Вика вздыхает прерывисто, бросает быстрый взгляд в зеркало, встречаясь с понимающим взглядом таксиста. Понимающим. Ещё бы. Игорь вышел её провожать.
Дорогая гостиница. Дорогой мужчина. И она – как дешевка, после ночи на улицу выставленная.
Только не правы вы все. Вы ничего не знаете, слышите! Она могла остаться. Могла.
Но не может.
Зубы стиснуть сильнее. Деньги водителю в руки. И домой. К Ане. К её взгляду, вечно осуждающему. Чем недовольна? Почему я ей всегда всё должна?
Вика любит свою сестру. Любит крепко, не любить не может. Но это тяжело – быть старшей. Всегда на высоте. Всегда примером. Всегда опорой.
Кто бы ей опорой был?! Кто бы плечо подставил? И на кухне посидел, послушал?
Она любит Аню, но она устала. Даже сильные устают. Она – не исключение. И сестра с вечным «дай»… Вика заходит в ванну, оглядывается, словно боится, что увидит. В слабости. В отчаянии. Разбитую.
Она устала. До крика. Беззвучного.
Так и хочется сказать иногда сестре – сама! Делай сама всё! Ты уже выросла! Оставь меня в покое со своими проблемами! Я для тебя всё делаю, слышишь?!
Не может. Вика не может такое сказать. Никогда. Не так воспитана. Даже в голове не укладывается – родного человека обидеть. Почему же Аня позволяет себе её обижать? Вот и сейчас – в глазах упрёк.
Вика на грани. Закричать бы. Громко. Посуду разбить. Не важно, какую. Но нельзя. Холод. Сдержанность. Так мама учила. Так папа говорил. Ты же сильная, Родионова. Терпи. В себе всё. Зубы стиснув.

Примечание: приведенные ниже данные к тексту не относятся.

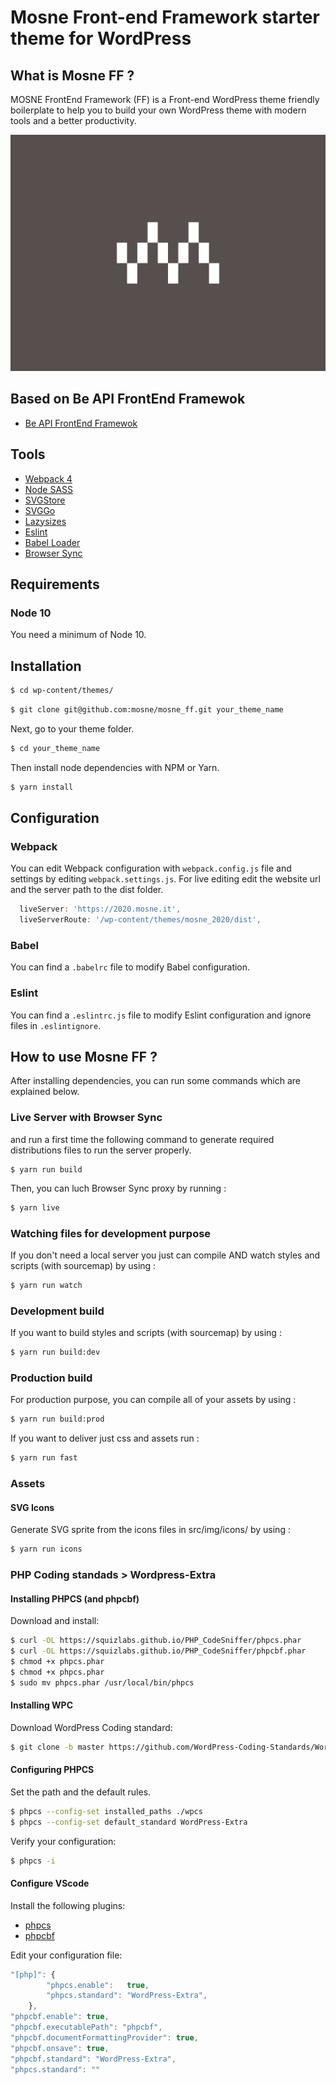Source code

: #  Mosne Front-end Framework starter theme for WordPress
##  What is Mosne FF ?

MOSNE FrontEnd Framework (FF) is a Front-end WordPress theme friendly boilerplate to help you to build your own WordPress theme with modern tools and a better productivity.

![MOSNE FF](screenshot.png)

## Based on Be API FrontEnd Framewok
* [Be API FrontEnd Framewok](https://github.com/BeAPI/beapi-frontend-framework)

## Tools
* [Webpack 4](https://www.npmjs.com/package/webpack)
* [Node SASS](https://www.npmjs.com/package/node-sass)
* [SVGStore](https://www.npmjs.com/package/svgstore)
* [SVGGo](https://www.npmjs.com/package/svgstore)
* [Lazysizes](https://www.npmjs.com/package/lazysizes)
* [Eslint](https://www.npmjs.com/package/eslint)
* [Babel Loader](https://www.npmjs.com/package/babel-loader)
* [Browser Sync](https://www.npmjs.com/package/browser-sync-webpack-plugin)

## Requirements
### Node 10

You need a minimum of Node 10.

## Installation
```bash
$ cd wp-content/themes/
```
```bash
$ git clone git@github.com:mosne/mosne_ff.git your_theme_name
```
Next, go to your theme folder.

```bash
$ cd your_theme_name
```

Then install node dependencies with NPM or Yarn.
```bash
$ yarn install
```

## Configuration
### Webpack
You can edit Webpack configuration with `webpack.config.js` file and settings by editing `webpack.settings.js`.
For live editing edit the website url and the server path to the dist folder.
```javascript
  liveServer: 'https://2020.mosne.it',
  liveServerRoute: '/wp-content/themes/mosne_2020/dist',
```

### Babel
You can find a `.babelrc` file to modify Babel configuration.

### Eslint
You can find a `.eslintrc.js` file to modify Eslint configuration and ignore files in `.eslintignore`.

## How to use Mosne FF ?
After installing dependencies, you can run some commands which are explained below.

### Live Server with Browser Sync

and run a first time the following command to generate required distributions files to run the server properly.
```
$ yarn run build
```

Then, you can luch Browser Sync proxy by running :
```bash
$ yarn live
```

### Watching files for development purpose
If you don't need a local server you just can compile AND watch styles and scripts (with sourcemap) by using :

```bash
$ yarn run watch
```

### Development build
If you want to build styles and scripts (with sourcemap) by using :

```bash
$ yarn run build:dev
```

### Production build
For production purpose, you can compile all of your assets by using :

```bash
$ yarn run build:prod
```

If you want to deliver just css and assets run :

```bash
$ yarn run fast
```

### Assets
#### SVG Icons
Generate SVG sprite from the icons files in src/img/icons/ by using :

```bash
$ yarn run icons
```

### PHP Coding standads > Wordpress-Extra
#### Installing PHPCS (and phpcbf)
Download and install:

```bash
$ curl -OL https://squizlabs.github.io/PHP_CodeSniffer/phpcs.phar
$ curl -OL https://squizlabs.github.io/PHP_CodeSniffer/phpcbf.phar
$ chmod +x phpcs.phar
$ chmod +x phpcs.phar
$ sudo mv phpcs.phar /usr/local/bin/phpcs
```

#### Installing WPC
Download WordPress Coding standard:

```bash
$ git clone -b master https://github.com/WordPress-Coding-Standards/WordPress-Coding-Standards.git wpcs
```
#### Configuring PHPCS
Set the path and the default rules.
```bash
$ phpcs --config-set installed_paths ./wpcs
$ phpcs --config-set default_standard WordPress-Extra
```
Verify your configuration:
```bash
$ phpcs -i
```

#### Configure VScode
Install the following plugins:
* [phpcs](https://www.npmjs.com/package/webpack)
* [phpcbf](https://www.npmjs.com/package/node-sass)

Edit your configuration file:
```javascript
"[php]": {
        "phpcs.enable":   true,
        "phpcs.standard": "WordPress-Extra",
    },
"phpcbf.enable": true,
"phpcbf.executablePath": "phpcbf",
"phpcbf.documentFormattingProvider": true,
"phpcbf.onsave": true,
"phpcbf.standard": "WordPress-Extra",
"phpcs.standard": ""
```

В отделении как всегда. Разве может быть иначе? И сейчас она рада этому. Рада, что можно отвлечься, не думать. Не ловить взгляд глаз зелёных. Не думать о нём.
Все мысли туда. В аптеку. К заложникам. К тому, кто их захватил. Вот она – жизнь её настоящая. А не то, что в фильмах по телевизору показывают, где миллионер в простушку влюбляется. Здесь понятно, кто плохой, кто хороший. Кому помощь нужна, а кому – камера.
За весь день и двумя словами не переброситься. Ни с Даней, ни с Игорем. Тот опять куда-то бежит, уезжает в поисках правды. А ей остаётся только ждать. Смотреть на тёмные окна витрин, и думать, что с ней не так. Почему нельзя, чтобы было просто? Чёрное и белое, без полутонов?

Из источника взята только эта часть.